What is being asked: Every line of the listing below should be written out exactly, minus its images.

=== Data for processing ===

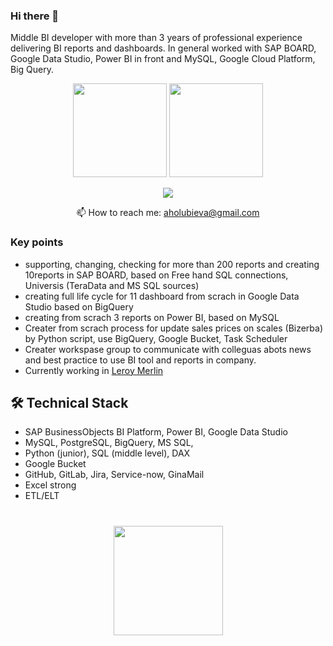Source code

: ### Hi there 👋
Middle BI developer with more than 3 years of professional experience delivering BI reports and dashboards.
In general worked with SAP BOARD, Google Data Studio, Power BI in front and MySQL, Google Cloud Platform, Big Query. 

<p align='center'>
   <a href="https://github-readme-stats.vercel.app/api?username=alyonacherry&show_icons=true&count_private=true"><img
           height=150
           src="https://github-readme-stats.vercel.app/api?username=alyonacherry&show_icons=true&count_private=true"/></a>
   <a href="https://github.com/alyonacherry/github-readme-stats"><img height=150
                                                                  src="https://github-readme-stats.vercel.app/api/top-langs/?username=alyonacherry&layout=compact"/></a>
</p>

<p align='center'>
   <a href="https://www.linkedin.com/in/alyona-holubieva-373724212/">
       <img src="https://img.shields.io/badge/linkedin-%230077B5.svg?&style=for-the-badge&logo=linkedin&logoColor=white"/>
   </a>
<p align='center'>
   📫 How to reach me: <a href='mailto:aholubieva@gmail.com'>aholubieva@gmail.com</a>
</p>



### Key points

*   supporting, changing, checking for more than 200 reports and creating 10reports in SAP BOARD, 
    based on Free hand SQL connections, Universis (TeraData and MS SQL sources)
*   creating full life cycle for 11 dashboard from scrach in Google Data Studio based on BigQuery
*   creating from scrach 3 reports on Power BI, based on MySQL 
*   Creater from scrach process for update sales prices on scales (Bizerba) by Python script, use BigQuery, Google Bucket, Task Scheduler
*   Creater workspase group to communicate with colleguas abots news and best practice to use BI tool and reports in company.
*   Currently working in [Leroy Merlin](https://www.linkedin.com/company/leroy-merlin/)

## 🛠 Technical Stack
*   SAP BusinessObjects BI Platform, Power BI, Google Data Studio  
*   MySQL, PostgreSQL, BigQuery, MS SQL, 
*   Python (junior), SQL (middle level), DAX
*   Google Bucket
*   GitHub, GitLab, Jira, Service-now, GinaMail
*   Excel strong
*   ETL/ELT 
### 


<div align="center" style="margin: 40px 0">
   <a href="https://github.com/alyonacherry/github-profile-views-counter">
       <img width="175px" src="https://komarev.com/ghpvc/?username=romankh3&color=DE002D">
   </a>
</div>
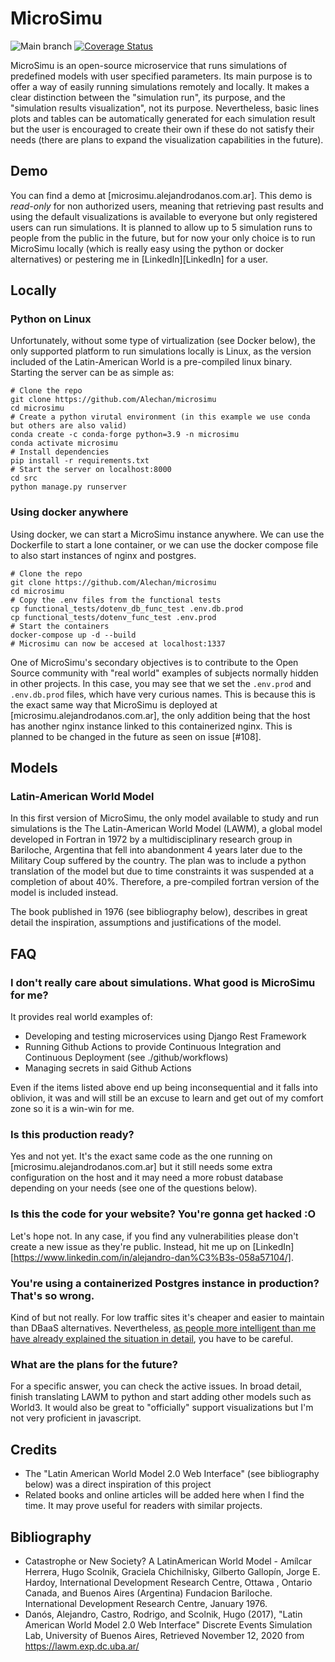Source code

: # MicroSimu

![Main branch](https://github.com/Alechan/microsimu/workflows/Main%20branch/badge.svg)
[![Coverage Status](https://coveralls.io/repos/github/Alechan/microsimu/badge.svg?branch=microsimu-11-nmi-table-plot)](https://coveralls.io/github/Alechan/microsimu?branch=microsimu-11-nmi-table-plot)

MicroSimu is an open-source microservice that runs simulations of predefined models with user specified parameters.
Its main purpose is to offer a way of easily running simulations remotely and locally. It makes a clear distinction between the
"simulation run", its purpose, and the "simulation results visualization", not its purpose. Nevertheless,
basic lines plots and tables can be automatically generated for each simulation result but the user is
encouraged to create their own if these do not satisfy their needs (there are plans to expand the visualization
capabilities in the future).

## Demo
You can find a demo at [microsimu.alejandrodanos.com.ar].
This demo is *read-only* for non authorized users, meaning that retrieving past results and
using the default visualizations is available to everyone but only registered users can
run simulations. It is planned to allow up to 5 simulation runs to people from the public in the
future, but for now your only choice is to run MicroSimu locally (which is really easy using
the python or docker alternatives) or pestering me in [LinkedIn][LinkedIn] for a user.


## Locally

### Python on Linux
Unfortunately, without some type of virtualization (see Docker below), the only supported platform to run simulations
locally is Linux, as the version included of the Latin-American World is a pre-compiled linux binary. Starting
the server can be as simple as:

    # Clone the repo
    git clone https://github.com/Alechan/microsimu
    cd microsimu
    # Create a python virutal environment (in this example we use conda but others are also valid)
    conda create -c conda-forge python=3.9 -n microsimu
    conda activate microsimu
    # Install dependencies
    pip install -r requirements.txt
    # Start the server on localhost:8000
    cd src
    python manage.py runserver

### Using docker anywhere
Using docker, we can start a MicroSimu instance anywhere. We can use the Dockerfile to start a lone container, or
we can use the docker compose file to also start instances of nginx and postgres.

    # Clone the repo
    git clone https://github.com/Alechan/microsimu
    cd microsimu
    # Copy the .env files from the functional tests
    cp functional_tests/dotenv_db_func_test .env.db.prod
    cp functional_tests/dotenv_func_test .env.prod
    # Start the containers
    docker-compose up -d --build
    # Microsimu can now be accesed at localhost:1337

One of MicroSimu's secondary objectives is to contribute to the Open Source community with "real world"
examples of subjects normally hidden in other projects. In this case, you may see that we set the `.env.prod`
and `.env.db.prod` files, which have very curious names. This is because this is the exact same way that MicroSimu
is deployed at [microsimu.alejandrodanos.com.ar], the only addition being that the host has another nginx instance
linked to this containerized nginx. This is planned to be changed in the future as seen on issue [#108].

## Models
### Latin-American World Model
In this first version of MicroSimu, the only model available to study and run simulations is the
The Latin-American World Model (LAWM), a global model developed in Fortran in 1972 by a multidisciplinary research group
in Bariloche, Argentina that fell into abandonment 4 years later due to the Military Coup suffered by the country. The
plan was to include a python translation of the model but due to time constraints it was suspended at a completion of
about 40%. Therefore, a pre-compiled fortran version of the model is included instead.

The book published in 1976 (see bibliography below), describes in great detail the inspiration, assumptions and
justifications of the model.

## FAQ
### I don't really care about simulations. What good is MicroSimu for me?
It provides real world examples of:
- Developing and testing microservices using Django Rest Framework
- Running Github Actions to provide Continuous Integration and Continuous Deployment (see ./github/workflows)
- Managing secrets in said Github Actions

Even if the items listed above end up being inconsequential and it falls into oblivion, it was and will still be an
excuse to learn and get out of my comfort zone so it is a win-win for me.

### Is this production ready?
Yes and not yet. It's the exact same code as the one running on [microsimu.alejandrodanos.com.ar] but it still needs
some extra configuration on the host and it may need a more robust database depending on your needs (see one of
the questions below).

### Is this the code for your website? You're gonna get hacked :O
Let's hope not. In any case, if you find any vulnerabilities please don't create a new issue as they're public.
Instead, hit me up on [LinkedIn][https://www.linkedin.com/in/alejandro-dan%C3%B3s-058a57104/].

### You're using a containerized Postgres instance in production? That's so wrong. 
Kind of but not really. For low traffic sites it's cheaper and easier to maintain than DBaaS alternatives. Nevertheless,
[as people more intelligent than me have already explained the situation in detail](https://vsupalov.com/database-in-docker/),
you have to be careful.

### What are the plans for the future?
For a specific answer, you can check the active issues. In broad detail, finish translating LAWM to python and start
adding other models such as World3. It would also be great to "officially" support visualizations but I'm not very
proficient in javascript.

## Credits
- The "Latin American World Model 2.0 Web Interface" (see bibliography below) was a direct inspiration of this project
- Related books and online articles will be added here when I find the time. It may prove useful for readers with
similar projects.

## Bibliography

- Catastrophe or New Society? A LatinAmerican World Model -  Amı́lcar Herrera, Hugo Scolnik, Graciela Chichilnisky,
 Gilberto Gallopı́n, Jorge E. Hardoy, International Development Research Centre, Ottawa , Ontario Canada, and Buenos Aires (Argentina)
 Fundacion Bariloche. International Development Research Centre, January 1976.
-  Danós, Alejandro, Castro, Rodrigo, and Scolnik, Hugo (2017), "Latin American World Model 2.0 Web Interface" Discrete
 Events Simulation Lab, University of Buenos Aires, Retrieved November 12, 2020 from https://lawm.exp.dc.uba.ar/ 
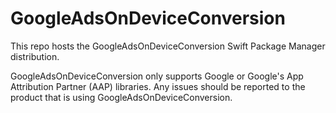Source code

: # GoogleAdsOnDeviceConversion
This repo hosts the GoogleAdsOnDeviceConversion Swift Package Manager distribution.

GoogleAdsOnDeviceConversion only supports Google or Google's App Attribution
Partner (AAP) libraries. Any issues should be reported to the product that is
using GoogleAdsOnDeviceConversion.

===

Written solution:
Source code

: ### Hi there 👋
Middle BI developer with more than 3 years of professional experience delivering BI reports and dashboards.
In general worked with SAP BOARD, Google Data Studio, Power BI in front and MySQL, Google Cloud Platform, Big Query. 

<p align='center'>
   <a href="https://github-readme-stats.vercel.app/api?username=alyonacherry&show_icons=true&count_private=true"><img
           height=150
           src="https://github-readme-stats.vercel.app/api?username=alyonacherry&show_icons=true&count_private=true"/></a>
   <a href="https://github.com/alyonacherry/github-readme-stats"><img height=150
                                                                  src="https://github-readme-stats.vercel.app/api/top-langs/?username=alyonacherry&layout=compact"/></a>
</p>

<p align='center'>
   <a href="https://www.linkedin.com/in/alyona-holubieva-373724212/">
       <img src="https://img.shields.io/badge/linkedin-%230077B5.svg?&style=for-the-badge&logo=linkedin&logoColor=white"/>
   </a>
<p align='center'>
   📫 How to reach me: <a href='mailto:aholubieva@gmail.com'>aholubieva@gmail.com</a>
</p>



### Key points

*   supporting, changing, checking for more than 200 reports and creating 10reports in SAP BOARD, 
    based on Free hand SQL connections, Universis (TeraData and MS SQL sources)
*   creating full life cycle for 11 dashboard from scrach in Google Data Studio based on BigQuery
*   creating from scrach 3 reports on Power BI, based on MySQL 
*   Creater from scrach process for update sales prices on scales (Bizerba) by Python script, use BigQuery, Google Bucket, Task Scheduler
*   Creater workspase group to communicate with colleguas abots news and best practice to use BI tool and reports in company.
*   Currently working in [Leroy Merlin](https://www.linkedin.com/company/leroy-merlin/)

## 🛠 Technical Stack
*   SAP BusinessObjects BI Platform, Power BI, Google Data Studio  
*   MySQL, PostgreSQL, BigQuery, MS SQL, 
*   Python (junior), SQL (middle level), DAX
*   Google Bucket
*   GitHub, GitLab, Jira, Service-now, GinaMail
*   Excel strong
*   ETL/ELT 
### 


<div align="center" style="margin: 40px 0">
   <a href="https://github.com/alyonacherry/github-profile-views-counter">
       <img width="175px" src="https://komarev.com/ghpvc/?username=romankh3&color=DE002D">
   </a>
</div>
Source code

: # MicroSimu

![Main branch](https://github.com/Alechan/microsimu/workflows/Main%20branch/badge.svg)
[![Coverage Status](https://coveralls.io/repos/github/Alechan/microsimu/badge.svg?branch=microsimu-11-nmi-table-plot)](https://coveralls.io/github/Alechan/microsimu?branch=microsimu-11-nmi-table-plot)

MicroSimu is an open-source microservice that runs simulations of predefined models with user specified parameters.
Its main purpose is to offer a way of easily running simulations remotely and locally. It makes a clear distinction between the
"simulation run", its purpose, and the "simulation results visualization", not its purpose. Nevertheless,
basic lines plots and tables can be automatically generated for each simulation result but the user is
encouraged to create their own if these do not satisfy their needs (there are plans to expand the visualization
capabilities in the future).

## Demo
You can find a demo at [microsimu.alejandrodanos.com.ar].
This demo is *read-only* for non authorized users, meaning that retrieving past results and
using the default visualizations is available to everyone but only registered users can
run simulations. It is planned to allow up to 5 simulation runs to people from the public in the
future, but for now your only choice is to run MicroSimu locally (which is really easy using
the python or docker alternatives) or pestering me in [LinkedIn][LinkedIn] for a user.


## Locally

### Python on Linux
Unfortunately, without some type of virtualization (see Docker below), the only supported platform to run simulations
locally is Linux, as the version included of the Latin-American World is a pre-compiled linux binary. Starting
the server can be as simple as:

    # Clone the repo
    git clone https://github.com/Alechan/microsimu
    cd microsimu
    # Create a python virutal environment (in this example we use conda but others are also valid)
    conda create -c conda-forge python=3.9 -n microsimu
    conda activate microsimu
    # Install dependencies
    pip install -r requirements.txt
    # Start the server on localhost:8000
    cd src
    python manage.py runserver

### Using docker anywhere
Using docker, we can start a MicroSimu instance anywhere. We can use the Dockerfile to start a lone container, or
we can use the docker compose file to also start instances of nginx and postgres.

    # Clone the repo
    git clone https://github.com/Alechan/microsimu
    cd microsimu
    # Copy the .env files from the functional tests
    cp functional_tests/dotenv_db_func_test .env.db.prod
    cp functional_tests/dotenv_func_test .env.prod
    # Start the containers
    docker-compose up -d --build
    # Microsimu can now be accesed at localhost:1337

One of MicroSimu's secondary objectives is to contribute to the Open Source community with "real world"
examples of subjects normally hidden in other projects. In this case, you may see that we set the `.env.prod`
and `.env.db.prod` files, which have very curious names. This is because this is the exact same way that MicroSimu
is deployed at [microsimu.alejandrodanos.com.ar], the only addition being that the host has another nginx instance
linked to this containerized nginx. This is planned to be changed in the future as seen on issue [#108].

## Models
### Latin-American World Model
In this first version of MicroSimu, the only model available to study and run simulations is the
The Latin-American World Model (LAWM), a global model developed in Fortran in 1972 by a multidisciplinary research group
in Bariloche, Argentina that fell into abandonment 4 years later due to the Military Coup suffered by the country. The
plan was to include a python translation of the model but due to time constraints it was suspended at a completion of
about 40%. Therefore, a pre-compiled fortran version of the model is included instead.

The book published in 1976 (see bibliography below), describes in great detail the inspiration, assumptions and
justifications of the model.

## FAQ
### I don't really care about simulations. What good is MicroSimu for me?
It provides real world examples of:
- Developing and testing microservices using Django Rest Framework
- Running Github Actions to provide Continuous Integration and Continuous Deployment (see ./github/workflows)
- Managing secrets in said Github Actions

Even if the items listed above end up being inconsequential and it falls into oblivion, it was and will still be an
excuse to learn and get out of my comfort zone so it is a win-win for me.

### Is this production ready?
Yes and not yet. It's the exact same code as the one running on [microsimu.alejandrodanos.com.ar] but it still needs
some extra configuration on the host and it may need a more robust database depending on your needs (see one of
the questions below).

### Is this the code for your website? You're gonna get hacked :O
Let's hope not. In any case, if you find any vulnerabilities please don't create a new issue as they're public.
Instead, hit me up on [LinkedIn][https://www.linkedin.com/in/alejandro-dan%C3%B3s-058a57104/].

### You're using a containerized Postgres instance in production? That's so wrong. 
Kind of but not really. For low traffic sites it's cheaper and easier to maintain than DBaaS alternatives. Nevertheless,
[as people more intelligent than me have already explained the situation in detail](https://vsupalov.com/database-in-docker/),
you have to be careful.

### What are the plans for the future?
For a specific answer, you can check the active issues. In broad detail, finish translating LAWM to python and start
adding other models such as World3. It would also be great to "officially" support visualizations but I'm not very
proficient in javascript.

## Credits
- The "Latin American World Model 2.0 Web Interface" (see bibliography below) was a direct inspiration of this project
- Related books and online articles will be added here when I find the time. It may prove useful for readers with
similar projects.

## Bibliography

- Catastrophe or New Society? A LatinAmerican World Model -  Amı́lcar Herrera, Hugo Scolnik, Graciela Chichilnisky,
 Gilberto Gallopı́n, Jorge E. Hardoy, International Development Research Centre, Ottawa , Ontario Canada, and Buenos Aires (Argentina)
 Fundacion Bariloche. International Development Research Centre, January 1976.
-  Danós, Alejandro, Castro, Rodrigo, and Scolnik, Hugo (2017), "Latin American World Model 2.0 Web Interface" Discrete
 Events Simulation Lab, University of Buenos Aires, Retrieved November 12, 2020 from https://lawm.exp.dc.uba.ar/ 
Source code

: # GoogleAdsOnDeviceConversion
This repo hosts the GoogleAdsOnDeviceConversion Swift Package Manager distribution.

GoogleAdsOnDeviceConversion only supports Google or Google's App Attribution
Partner (AAP) libraries. Any issues should be reported to the product that is
using GoogleAdsOnDeviceConversion.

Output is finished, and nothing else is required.